DIRECTIONS: What you give back must match the data exactly, minus the pictures.
== Segment start ==
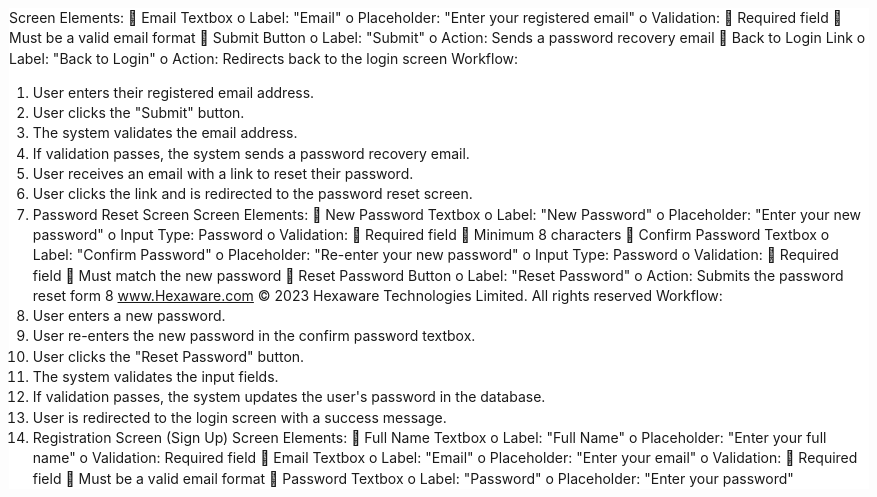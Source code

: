 Screen Elements: 
 Email Textbox 
o Label: "Email" 
o Placeholder: "Enter your registered email" 
o Validation: 
 Required field 
 Must be a valid email format 
 Submit Button 
o Label: "Submit" 
o Action: Sends a password recovery email 
 Back to Login Link 
o Label: "Back to Login" 
o Action: Redirects back to the login screen 
Workflow: 
1. User enters their registered email address. 
2. User clicks the "Submit" button. 
3. The system validates the email address. 
4. If validation passes, the system sends a password recovery email. 
5. User receives an email with a link to reset their password. 
6. User clicks the link and is redirected to the password reset screen. 
3. Password Reset Screen 
Screen Elements: 
 New Password Textbox 
o Label: "New Password" 
o Placeholder: "Enter your new password" 
o Input Type: Password 
o Validation: 
 Required field 
 Minimum 8 characters 
 Confirm Password Textbox 
o Label: "Confirm Password" 
o Placeholder: "Re-enter your new password" 
o Input Type: Password 
o Validation: 
 Required field 
 Must match the new password 
 Reset Password Button 
o Label: "Reset Password" 
o Action: Submits the password reset form 
8 
www.Hexaware.com 
© 2023 Hexaware Technologies Limited. All rights reserved 
Workflow: 
1. User enters a new password. 
2. User re-enters the new password in the confirm password textbox. 
3. User clicks the "Reset Password" button. 
4. The system validates the input fields. 
5. If validation passes, the system updates the user's password in the database. 
6. User is redirected to the login screen with a success message. 
4. Registration Screen (Sign Up) 
Screen Elements: 
 Full Name Textbox 
o Label: "Full Name" 
o Placeholder: "Enter your full name" 
o Validation: Required field 
 Email Textbox 
o Label: "Email" 
o Placeholder: "Enter your email" 
o Validation: 
 Required field 
 Must be a valid email format 
 Password Textbox 
o Label: "Password" 
o Placeholder: "Enter your password" 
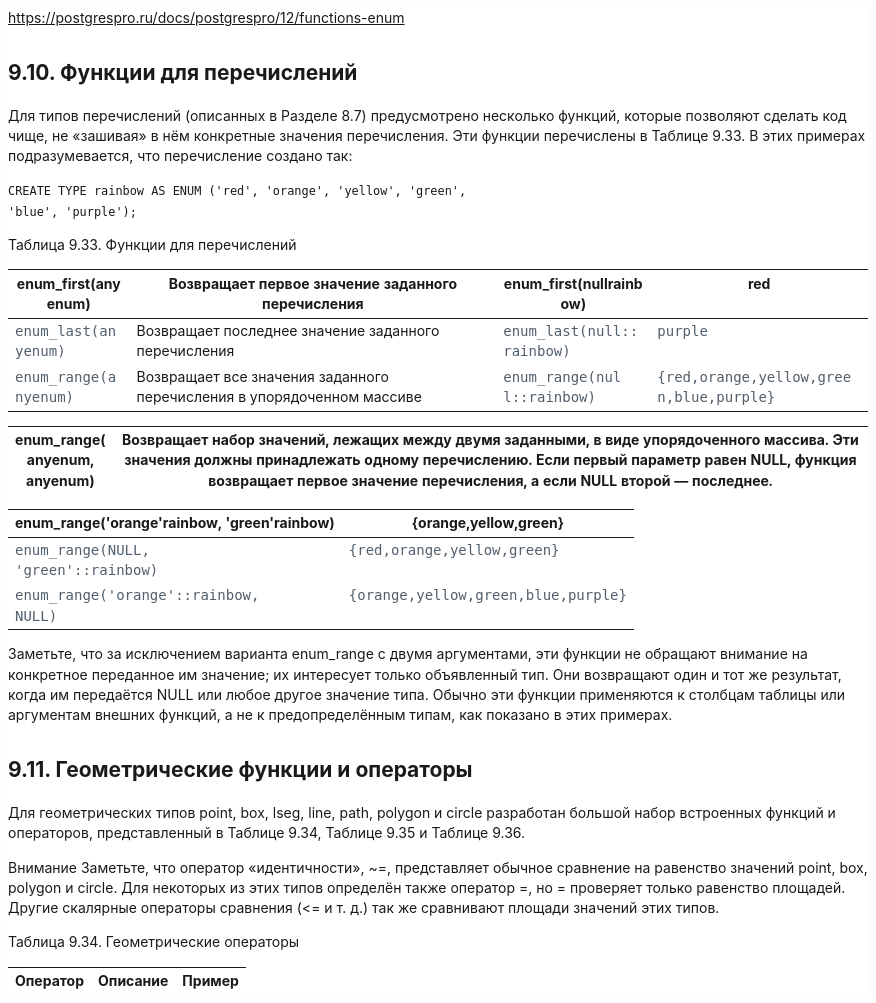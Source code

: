 ﻿https://postgrespro.ru/docs/postgrespro/12/functions-enum

## 9.10. Функции для перечислений
Для типов перечислений (описанных в Разделе 8.7) предусмотрено несколько функций, которые позволяют сделать код чище, не «зашивая» в нём конкретные значения перечисления. Эти функции перечислены в Таблице 9.33. В этих примерах подразумевается, что перечисление создано так:

    CREATE TYPE rainbow AS ENUM ('red', 'orange', 'yellow', 'green',
    'blue', 'purple');
Таблица 9.33. Функции для перечислений

| enum_first(anyenum)                      | Возвращает первое значение заданного перечисления | enum_first(nullrainbow)                  | red                                      |
|------------------------------------------|------------------------------------------|------------------------------------------|------------------------------------------|
| <a class="indexterm" id="id-1.5.8.15.3.2.2.2.1.1" style="box-sizing: border-box; background-color: transparent; color: rgb(51, 122, 183); text-decoration: none;"></a><code class="literal" style="box-sizing: border-box; font-family: monospace, monospace; font-size: 1em; padding: 0px; color: rgb(82, 95, 108); background-color: rgb(255, 255, 255); border-radius: 0px;">enum_last(anyenum)</code> | Возвращает последнее значение заданного перечисления | <code class="literal" style="box-sizing: border-box; font-family: monospace, monospace; font-size: 1em; padding: 0px; color: rgb(82, 95, 108); background-color: rgb(255, 255, 255); border-radius: 0px;">enum_last(null::rainbow)</code> | <code class="literal" style="box-sizing: border-box; font-family: monospace, monospace; font-size: 1em; padding: 0px; color: rgb(82, 95, 108); background-color: rgb(255, 255, 255); border-radius: 0px;">purple</code> |
| <a class="indexterm" id="id-1.5.8.15.3.2.2.3.1.1" style="box-sizing: border-box; background-color: transparent; color: rgb(51, 122, 183); text-decoration: none;"></a><code class="literal" style="box-sizing: border-box; font-family: monospace, monospace; font-size: 1em; padding: 0px; color: rgb(82, 95, 108); background-color: rgb(255, 255, 255); border-radius: 0px;">enum_range(anyenum)</code> | Возвращает все значения заданного перечисления в упорядоченном массиве | <code class="literal" style="box-sizing: border-box; font-family: monospace, monospace; font-size: 1em; padding: 0px; color: rgb(82, 95, 108); background-color: rgb(255, 255, 255); border-radius: 0px;">enum_range(null::rainbow)</code> | <code class="literal" style="box-sizing: border-box; font-family: monospace, monospace; font-size: 1em; padding: 0px; color: rgb(82, 95, 108); background-color: rgb(255, 255, 255); border-radius: 0px;">{red,orange,yellow,green,blue,purple}</code> |

| enum_range(anyenum, anyenum) | Возвращает набор значений, лежащих между двумя заданными, в виде упорядоченного массива. Эти значения должны принадлежать одному перечислению. Если первый параметр равен NULL, функция возвращает первое значение перечисления, а если NULL второй — последнее. |
|------------------------------|------------------------------------------|

| enum_range('orange'rainbow, 'green'rainbow) | {orange,yellow,green}                    |
|------------------------------------------|------------------------------------------|
| <code class="literal" style="box-sizing: border-box; font-family: monospace, monospace; font-size: 1em; padding: 0px; color: rgb(82, 95, 108); background-color: rgb(255, 255, 255); border-radius: 0px;">enum_range(NULL, 'green'::rainbow)</code> | <code class="literal" style="box-sizing: border-box; font-family: monospace, monospace; font-size: 1em; padding: 0px; color: rgb(82, 95, 108); background-color: rgb(255, 255, 255); border-radius: 0px;">{red,orange,yellow,green}</code> |
| <code class="literal" style="box-sizing: border-box; font-family: monospace, monospace; font-size: 1em; padding: 0px; color: rgb(82, 95, 108); background-color: rgb(255, 255, 255); border-radius: 0px;">enum_range('orange'::rainbow, NULL)</code> | <code class="literal" style="box-sizing: border-box; font-family: monospace, monospace; font-size: 1em; padding: 0px; color: rgb(82, 95, 108); background-color: rgb(255, 255, 255); border-radius: 0px;">{orange,yellow,green,blue,purple}</code> |

Заметьте, что за исключением варианта enum_range с двумя аргументами, эти функции не обращают внимание на конкретное переданное им значение; их интересует только объявленный тип. Они возвращают один и тот же результат, когда им передаётся NULL или любое другое значение типа. Обычно эти функции применяются к столбцам таблицы или аргументам внешних функций, а не к предопределённым типам, как показано в этих примерах.

## 9.11. Геометрические функции и операторы
Для геометрических типов point, box, lseg, line, path, polygon и circle разработан большой набор встроенных функций и операторов, представленный в Таблице 9.34, Таблице 9.35 и Таблице 9.36.

Внимание
Заметьте, что оператор «идентичности», ~=, представляет обычное сравнение на равенство значений point, box, polygon и circle. Для некоторых из этих типов определён также оператор =, но = проверяет только равенство площадей. Другие скалярные операторы сравнения (<= и т. д.) так же сравнивают площади значений этих типов.

Таблица 9.34. Геометрические операторы

| Оператор                                 | Описание                                 | Пример                                   |
|------------------------------------------|------------------------------------------|------------------------------------------|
== Segment end ==
YOUR RESPONSE:
Source code

: Screen Elements: 
 Email Textbox 
o Label: "Email" 
o Placeholder: "Enter your registered email" 
o Validation: 
 Required field 
 Must be a valid email format 
 Submit Button 
o Label: "Submit" 
o Action: Sends a password recovery email 
 Back to Login Link 
o Label: "Back to Login" 
o Action: Redirects back to the login screen 
Workflow: 
1. User enters their registered email address. 
2. User clicks the "Submit" button. 
3. The system validates the email address. 
4. If validation passes, the system sends a password recovery email. 
5. User receives an email with a link to reset their password. 
6. User clicks the link and is redirected to the password reset screen. 
3. Password Reset Screen 
Screen Elements: 
 New Password Textbox 
o Label: "New Password" 
o Placeholder: "Enter your new password" 
o Input Type: Password 
o Validation: 
 Required field 
 Minimum 8 characters 
 Confirm Password Textbox 
o Label: "Confirm Password" 
o Placeholder: "Re-enter your new password" 
o Input Type: Password 
o Validation: 
 Required field 
 Must match the new password 
 Reset Password Button 
o Label: "Reset Password" 
o Action: Submits the password reset form 
8 
www.Hexaware.com 
© 2023 Hexaware Technologies Limited. All rights reserved 
Workflow: 
1. User enters a new password. 
2. User re-enters the new password in the confirm password textbox. 
3. User clicks the "Reset Password" button. 
4. The system validates the input fields. 
5. If validation passes, the system updates the user's password in the database. 
6. User is redirected to the login screen with a success message. 
4. Registration Screen (Sign Up) 
Screen Elements: 
 Full Name Textbox 
o Label: "Full Name" 
o Placeholder: "Enter your full name" 
o Validation: Required field 
 Email Textbox 
o Label: "Email" 
o Placeholder: "Enter your email" 
o Validation: 
 Required field 
 Must be a valid email format 
 Password Textbox 
o Label: "Password" 
o Placeholder: "Enter your password" 
Source code

: ﻿https://postgrespro.ru/docs/postgrespro/12/functions-enum

## 9.10. Функции для перечислений
Для типов перечислений (описанных в Разделе 8.7) предусмотрено несколько функций, которые позволяют сделать код чище, не «зашивая» в нём конкретные значения перечисления. Эти функции перечислены в Таблице 9.33. В этих примерах подразумевается, что перечисление создано так:

    CREATE TYPE rainbow AS ENUM ('red', 'orange', 'yellow', 'green',
    'blue', 'purple');
Таблица 9.33. Функции для перечислений

| enum_first(anyenum)                      | Возвращает первое значение заданного перечисления | enum_first(nullrainbow)                  | red                                      |
|------------------------------------------|------------------------------------------|------------------------------------------|------------------------------------------|
| <a class="indexterm" id="id-1.5.8.15.3.2.2.2.1.1" style="box-sizing: border-box; background-color: transparent; color: rgb(51, 122, 183); text-decoration: none;"></a><code class="literal" style="box-sizing: border-box; font-family: monospace, monospace; font-size: 1em; padding: 0px; color: rgb(82, 95, 108); background-color: rgb(255, 255, 255); border-radius: 0px;">enum_last(anyenum)</code> | Возвращает последнее значение заданного перечисления | <code class="literal" style="box-sizing: border-box; font-family: monospace, monospace; font-size: 1em; padding: 0px; color: rgb(82, 95, 108); background-color: rgb(255, 255, 255); border-radius: 0px;">enum_last(null::rainbow)</code> | <code class="literal" style="box-sizing: border-box; font-family: monospace, monospace; font-size: 1em; padding: 0px; color: rgb(82, 95, 108); background-color: rgb(255, 255, 255); border-radius: 0px;">purple</code> |
| <a class="indexterm" id="id-1.5.8.15.3.2.2.3.1.1" style="box-sizing: border-box; background-color: transparent; color: rgb(51, 122, 183); text-decoration: none;"></a><code class="literal" style="box-sizing: border-box; font-family: monospace, monospace; font-size: 1em; padding: 0px; color: rgb(82, 95, 108); background-color: rgb(255, 255, 255); border-radius: 0px;">enum_range(anyenum)</code> | Возвращает все значения заданного перечисления в упорядоченном массиве | <code class="literal" style="box-sizing: border-box; font-family: monospace, monospace; font-size: 1em; padding: 0px; color: rgb(82, 95, 108); background-color: rgb(255, 255, 255); border-radius: 0px;">enum_range(null::rainbow)</code> | <code class="literal" style="box-sizing: border-box; font-family: monospace, monospace; font-size: 1em; padding: 0px; color: rgb(82, 95, 108); background-color: rgb(255, 255, 255); border-radius: 0px;">{red,orange,yellow,green,blue,purple}</code> |

| enum_range(anyenum, anyenum) | Возвращает набор значений, лежащих между двумя заданными, в виде упорядоченного массива. Эти значения должны принадлежать одному перечислению. Если первый параметр равен NULL, функция возвращает первое значение перечисления, а если NULL второй — последнее. |
|------------------------------|------------------------------------------|

| enum_range('orange'rainbow, 'green'rainbow) | {orange,yellow,green}                    |
|------------------------------------------|------------------------------------------|
| <code class="literal" style="box-sizing: border-box; font-family: monospace, monospace; font-size: 1em; padding: 0px; color: rgb(82, 95, 108); background-color: rgb(255, 255, 255); border-radius: 0px;">enum_range(NULL, 'green'::rainbow)</code> | <code class="literal" style="box-sizing: border-box; font-family: monospace, monospace; font-size: 1em; padding: 0px; color: rgb(82, 95, 108); background-color: rgb(255, 255, 255); border-radius: 0px;">{red,orange,yellow,green}</code> |
| <code class="literal" style="box-sizing: border-box; font-family: monospace, monospace; font-size: 1em; padding: 0px; color: rgb(82, 95, 108); background-color: rgb(255, 255, 255); border-radius: 0px;">enum_range('orange'::rainbow, NULL)</code> | <code class="literal" style="box-sizing: border-box; font-family: monospace, monospace; font-size: 1em; padding: 0px; color: rgb(82, 95, 108); background-color: rgb(255, 255, 255); border-radius: 0px;">{orange,yellow,green,blue,purple}</code> |

Заметьте, что за исключением варианта enum_range с двумя аргументами, эти функции не обращают внимание на конкретное переданное им значение; их интересует только объявленный тип. Они возвращают один и тот же результат, когда им передаётся NULL или любое другое значение типа. Обычно эти функции применяются к столбцам таблицы или аргументам внешних функций, а не к предопределённым типам, как показано в этих примерах.

## 9.11. Геометрические функции и операторы
Для геометрических типов point, box, lseg, line, path, polygon и circle разработан большой набор встроенных функций и операторов, представленный в Таблице 9.34, Таблице 9.35 и Таблице 9.36.

Внимание
Заметьте, что оператор «идентичности», ~=, представляет обычное сравнение на равенство значений point, box, polygon и circle. Для некоторых из этих типов определён также оператор =, но = проверяет только равенство площадей. Другие скалярные операторы сравнения (<= и т. д.) так же сравнивают площади значений этих типов.

Таблица 9.34. Геометрические операторы

| Оператор                                 | Описание                                 | Пример                                   |
|------------------------------------------|------------------------------------------|------------------------------------------|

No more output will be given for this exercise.